Task to complete —
From the records below, extract all the text exactly and leave the images behind.
-- Stored data follows --
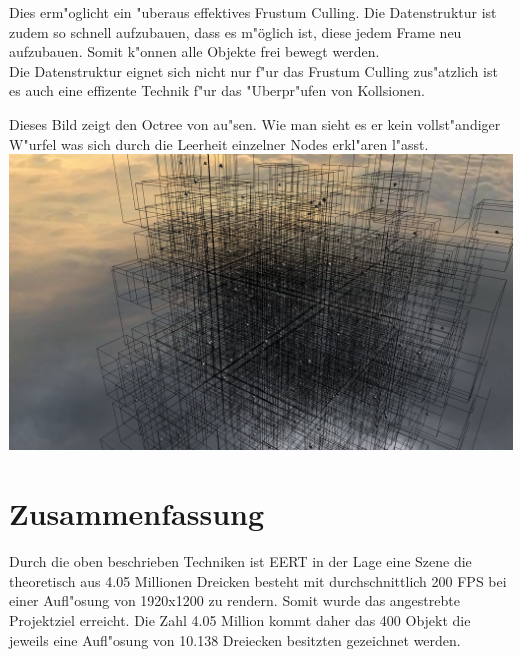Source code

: \documentclass[a4paper,titlepage]{article}
\begin{document}
Dies erm"oglicht ein "uberaus effektives Frustum Culling. Die Datenstruktur ist zudem so schnell aufzubauen, 
dass es m"öglich ist, diese jedem Frame neu aufzubauen. Somit k"onnen alle Objekte frei bewegt werden.\\

Die Datenstruktur eignet sich nicht nur f"ur das Frustum Culling zus"atzlich ist es auch eine effizente Technik
f"ur das "Uberpr"ufen von Kollsionen.

Dieses Bild zeigt den Octree von au"sen. Wie man sieht es er kein vollst"andiger W"urfel was sich durch die 
Leerheit einzelner Nodes erkl"aren l"asst.\\
\includegraphics[width = 1.0\textwidth]{oc2.png}

\section{Zusammenfassung}
Durch die oben beschrieben Techniken ist EERT in der Lage eine Szene die theoretisch aus 4.05 Millionen Dreicken
besteht mit durchschnittlich 200 FPS bei einer Aufl"osung von 1920x1200 zu rendern. Somit wurde das angestrebte
Projektziel erreicht. Die Zahl 4.05 Million kommt daher das 400 Objekt die jeweils eine Aufl"osung von 10.138 Dreiecken
besitzten gezeichnet werden.
\end{document}
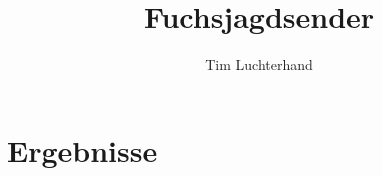 \documentclass[DIN, pagenumber=false, fontsize=11pt, parskip=half]{scrartcl}
\title{Fuchsjagdsender}
\author{Tim Luchterhand}
\begin{document}
\maketitle








\section{Ergebnisse}
\end{document}

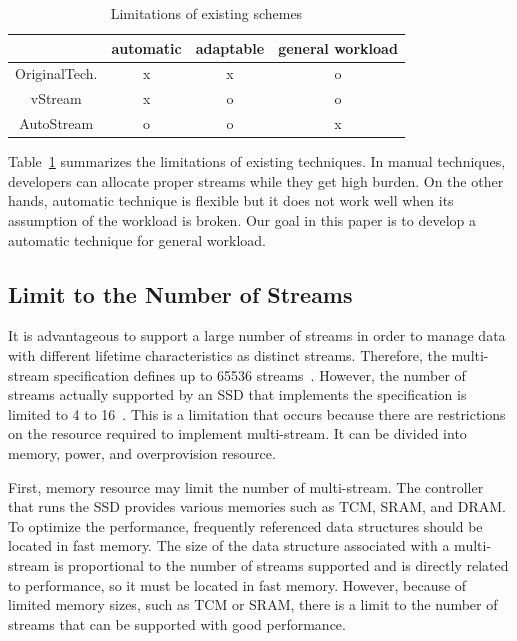 \begin{table}[b]
	\caption{Limitations of existing schemes}
	\label{tab:limitation}
	\begin{center}
		\begin {tabular}{cccc}
		\hline
                   		& automatic & adaptable & general workload \\
		\hline \hline
		OriginalTech.   &    x      &    x      &    o    \\
		\hline
		vStream         &    x      &    o      &    o    \\
		\hline
		AutoStream      &    o      &    o      &    x    \\
		\hline
	\end{tabular}
\end{center}
\end{table}

Table~\ref{tab:limitation} summarizes the limitations of existing techniques. 
In manual techniques, developers can allocate proper streams while they get 
high burden. On the other hands, automatic technique is flexible
but it does not work well when its assumption of the workload is broken. Our goal in this paper 
is to develop a automatic technique for general workload.


\subsection{Limit to the Number of Streams}
It is advantageous to support a large number of streams in order to manage data with different lifetime characteristics as distinct streams.
Therefore, the multi-stream specification defines up to 65536 streams~\cite{T10, NVMe}.
However, the number of streams actually supported by an SSD that implements the specification is limited to 4 to 16~\cite{MultiStream, Level, AutoStream}.
This is a limitation that occurs because there are restrictions on the resource required to implement multi-stream. It can be divided into memory, power, and overprovision resource.

First, memory resource may limit the number of multi-stream.
The controller that runs the SSD provides various memories such as TCM, SRAM, and DRAM. 
To optimize the performance, frequently referenced data structures should be located in fast memory.
The size of the data structure associated with a multi-stream is proportional to the number of streams supported and is directly related to performance, so it must be located in fast memory.
However, because of limited memory sizes, such as TCM or SRAM,
 there is a limit to the number of streams that can be supported with good performance.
-- Stored data concluded --
Worked solution —
Source code

: \documentclass[a4paper,titlepage]{article}
\begin{document}
Dies erm"oglicht ein "uberaus effektives Frustum Culling. Die Datenstruktur ist zudem so schnell aufzubauen, 
dass es m"öglich ist, diese jedem Frame neu aufzubauen. Somit k"onnen alle Objekte frei bewegt werden.\\

Die Datenstruktur eignet sich nicht nur f"ur das Frustum Culling zus"atzlich ist es auch eine effizente Technik
f"ur das "Uberpr"ufen von Kollsionen.

Dieses Bild zeigt den Octree von au"sen. Wie man sieht es er kein vollst"andiger W"urfel was sich durch die 
Leerheit einzelner Nodes erkl"aren l"asst.\\
\includegraphics[width = 1.0\textwidth]{oc2.png}

\section{Zusammenfassung}
Durch die oben beschrieben Techniken ist EERT in der Lage eine Szene die theoretisch aus 4.05 Millionen Dreicken
besteht mit durchschnittlich 200 FPS bei einer Aufl"osung von 1920x1200 zu rendern. Somit wurde das angestrebte
Projektziel erreicht. Die Zahl 4.05 Million kommt daher das 400 Objekt die jeweils eine Aufl"osung von 10.138 Dreiecken
besitzten gezeichnet werden.
\end{document}
 \documentclass[DIN, pagenumber=false, fontsize=11pt, parskip=half]{scrartcl}
\title{Fuchsjagdsender}
\author{Tim Luchterhand}
\begin{document}
\maketitle








\section{Ergebnisse}
\end{document}

 \begin{table}[b]
	\caption{Limitations of existing schemes}
	\label{tab:limitation}
	\begin{center}
		\begin {tabular}{cccc}
		\hline
                   		& automatic & adaptable & general workload \\
		\hline \hline
		OriginalTech.   &    x      &    x      &    o    \\
		\hline
		vStream         &    x      &    o      &    o    \\
		\hline
		AutoStream      &    o      &    o      &    x    \\
		\hline
	\end{tabular}
\end{center}
\end{table}

Table~\ref{tab:limitation} summarizes the limitations of existing techniques. 
In manual techniques, developers can allocate proper streams while they get 
high burden. On the other hands, automatic technique is flexible
but it does not work well when its assumption of the workload is broken. Our goal in this paper 
is to develop a automatic technique for general workload.


\subsection{Limit to the Number of Streams}
It is advantageous to support a large number of streams in order to manage data with different lifetime characteristics as distinct streams.
Therefore, the multi-stream specification defines up to 65536 streams~\cite{T10, NVMe}.
However, the number of streams actually supported by an SSD that implements the specification is limited to 4 to 16~\cite{MultiStream, Level, AutoStream}.
This is a limitation that occurs because there are restrictions on the resource required to implement multi-stream. It can be divided into memory, power, and overprovision resource.

First, memory resource may limit the number of multi-stream.
The controller that runs the SSD provides various memories such as TCM, SRAM, and DRAM. 
To optimize the performance, frequently referenced data structures should be located in fast memory.
The size of the data structure associated with a multi-stream is proportional to the number of streams supported and is directly related to performance, so it must be located in fast memory.
However, because of limited memory sizes, such as TCM or SRAM,
 there is a limit to the number of streams that can be supported with good performance.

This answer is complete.